Transportation systems cause some of the most invasive sources of noise in the environment. Highway traffic noise is a leading source of noise throughout urban and rural environments. The National Environmental Policy Act (NEPA) of 1969 has broad authority and responsibility to Federal agencies for evaluating and mitigating adverse environmental effects, including traffic and construction noise. The Federal Highway Administration (FHWA) has developed and implemented several regulations for the analysis and mitigation of traffic noise in Federal-aid highway projects in response to the Federal-Aid Highway Act of 1970. The regulations require the following during the planning and design of a highway project:
1. Identification of highway traffic noise impacts
2. Examination of potential abatement measures
3. The incorporation of reasonable and feasible highway traffic noise abatement measure into the highway project
4. Coordination with local officials to provide helpful information on compatible land use planning and control
5. Identification and incorporation of necessary measures to abate construction noise
To perform an Analysis of Traffic Noise Impacts, the expected traffic noise impacts must be determined and analyzed. Noise impacts for projects on new alignments must be determined by field measurements. For projects on existing alignments, predict existing and design year traffic noise impacts. Highway traffic noise impacts occur when the predicted existing or future highway traffic noise levels approach or exceed the noise abatement criteria (NAC) or when predicted existing or future highway traffic noise levels substantially exceed the existing highway traffic noise level.
The most commonly used form of noise abatement are noise barriers. Noise barriers are the only form of abatement required for consideration on Federal or Federal-aid projects.
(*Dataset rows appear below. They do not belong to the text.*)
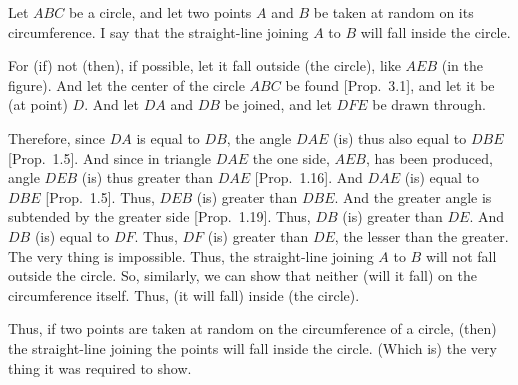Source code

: \begin{Parallel}{}{}
{Let $ABC$ be a circle, and let two points $A$ and $B$ be taken
at random on its circumference. I say that the straight-line joining
$A$ to $B$ will fall inside the circle.

For (if) not (then), if possible, let it fall outside (the circle), like $AEB$ (in the figure). And let the center of the circle $ABC$ be found [Prop.~3.1], and let it be (at point) $D$. And let $DA$ and $DB$ be joined, and let $DFE$ be
drawn through.

Therefore, since $DA$ is equal to $DB$, the angle $DAE$ (is) thus also equal to
$DBE$ [Prop.~1.5]. And since in triangle $DAE$ the one side, $AEB$, has been
produced, angle $DEB$ (is) thus greater than $DAE$ [Prop.~1.16]. And
$DAE$ (is) equal to $DBE$ [Prop.~1.5]. Thus, $DEB$ (is) greater than $DBE$.
And the greater angle is subtended by the greater side [Prop.~1.19].
Thus, $DB$ (is) greater than $DE$. And $DB$ (is) equal to $DF$. Thus,
$DF$ (is) greater than $DE$, the lesser than the greater. The very thing is impossible.
Thus, the straight-line joining $A$ to $B$ will not fall outside the
circle. So, similarly, we can show that neither (will it fall) on the
circumference itself. Thus, (it will fall) inside (the circle).

\epsfysize=2.2in
\centerline{}

Thus, if two points are taken at random on the circumference of a circle, (then)
the straight-line joining the points will fall inside the circle. (Which is) the
very thing it was required to show.}
\end{Parallel}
Noise barriers are solid obstructions built between the highway and the noise receivers along the highway. Effective noise barriers are capable of cutting the loudness of traffic noise in half. Barriers can be in the form of earth berms, high, vertical barriers, or a combination of both.
HMB has provided Traffic Noise Impact studies on numerous transportation projects throughout the region. These studies are then used to design an effective noise barrier.